*** Data for analysis

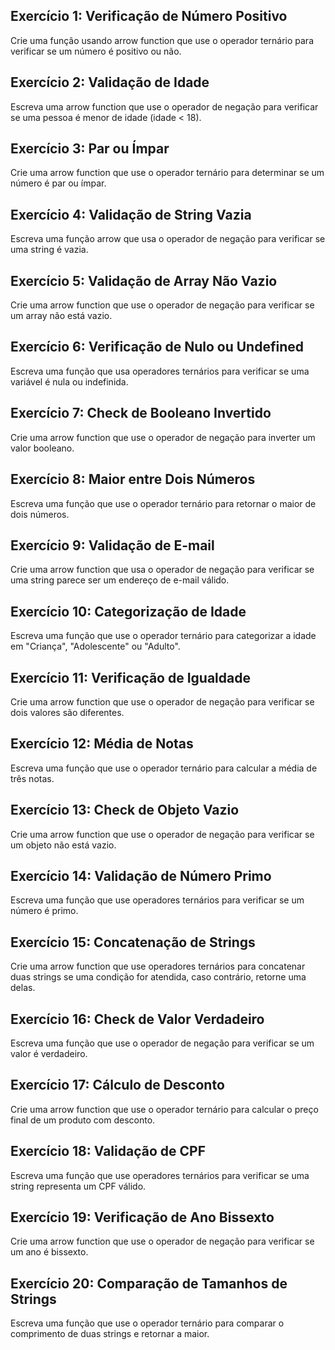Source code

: ## Exercício 1: Verificação de Número Positivo
Crie uma função usando arrow function que use o operador ternário para verificar se um número é positivo ou não.

## Exercício 2: Validação de Idade
Escreva uma arrow function que use o operador de negação para verificar se uma pessoa é menor de idade (idade < 18).

## Exercício 3: Par ou Ímpar
Crie uma arrow function que use o operador ternário para determinar se um número é par ou ímpar.

## Exercício 4: Validação de String Vazia
Escreva uma função arrow que usa o operador de negação para verificar se uma string é vazia.

## Exercício 5: Validação de Array Não Vazio
Crie uma arrow function que use o operador de negação para verificar se um array não está vazio.

## Exercício 6: Verificação de Nulo ou Undefined
Escreva uma função que usa operadores ternários para verificar se uma variável é nula ou indefinida.

## Exercício 7: Check de Booleano Invertido
Crie uma arrow function que use o operador de negação para inverter um valor booleano.

## Exercício 8: Maior entre Dois Números
Escreva uma função que use o operador ternário para retornar o maior de dois números.

## Exercício 9: Validação de E-mail
Crie uma arrow function que usa o operador de negação para verificar se uma string parece ser um endereço de e-mail válido.

## Exercício 10: Categorização de Idade
Escreva uma função que use o operador ternário para categorizar a idade em "Criança", "Adolescente" ou "Adulto".

## Exercício 11: Verificação de Igualdade
Crie uma arrow function que use o operador de negação para verificar se dois valores são diferentes.

## Exercício 12: Média de Notas
Escreva uma função que use o operador ternário para calcular a média de três notas.

## Exercício 13: Check de Objeto Vazio
Crie uma arrow function que use o operador de negação para verificar se um objeto não está vazio.

## Exercício 14: Validação de Número Primo
Escreva uma função que use operadores ternários para verificar se um número é primo.

## Exercício 15: Concatenação de Strings
Crie uma arrow function que use operadores ternários para concatenar duas strings se uma condição for atendida, caso contrário, retorne uma delas.

## Exercício 16: Check de Valor Verdadeiro
Escreva uma função que use o operador de negação para verificar se um valor é verdadeiro.

## Exercício 17: Cálculo de Desconto
Crie uma arrow function que use o operador ternário para calcular o preço final de um produto com desconto.

## Exercício 18: Validação de CPF
Escreva uma função que use operadores ternários para verificar se uma string representa um CPF válido.

## Exercício 19: Verificação de Ano Bissexto
Crie uma arrow function que use o operador de negação para verificar se um ano é bissexto.

## Exercício 20: Comparação de Tamanhos de Strings
Escreva uma função que use o operador ternário para comparar o comprimento de duas strings e retornar a maior.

******

*The problem*:
Proceeding from the line containing "## Exercício 8: Maior entre Dois Números" through the line containing "## Exercício 15: Concatenação de Strings", transcribe the lines above exactly, both end lines included.

*Solution for this task*:
## Exercício 8: Maior entre Dois Números
Escreva uma função que use o operador ternário para retornar o maior de dois números.

## Exercício 9: Validação de E-mail
Crie uma arrow function que usa o operador de negação para verificar se uma string parece ser um endereço de e-mail válido.

## Exercício 10: Categorização de Idade
Escreva uma função que use o operador ternário para categorizar a idade em "Criança", "Adolescente" ou "Adulto".

## Exercício 11: Verificação de Igualdade
Crie uma arrow function que use o operador de negação para verificar se dois valores são diferentes.

## Exercício 12: Média de Notas
Escreva uma função que use o operador ternário para calcular a média de três notas.

## Exercício 13: Check de Objeto Vazio
Crie uma arrow function que use o operador de negação para verificar se um objeto não está vazio.

## Exercício 14: Validação de Número Primo
Escreva uma função que use operadores ternários para verificar se um número é primo.

## Exercício 15: Concatenação de Strings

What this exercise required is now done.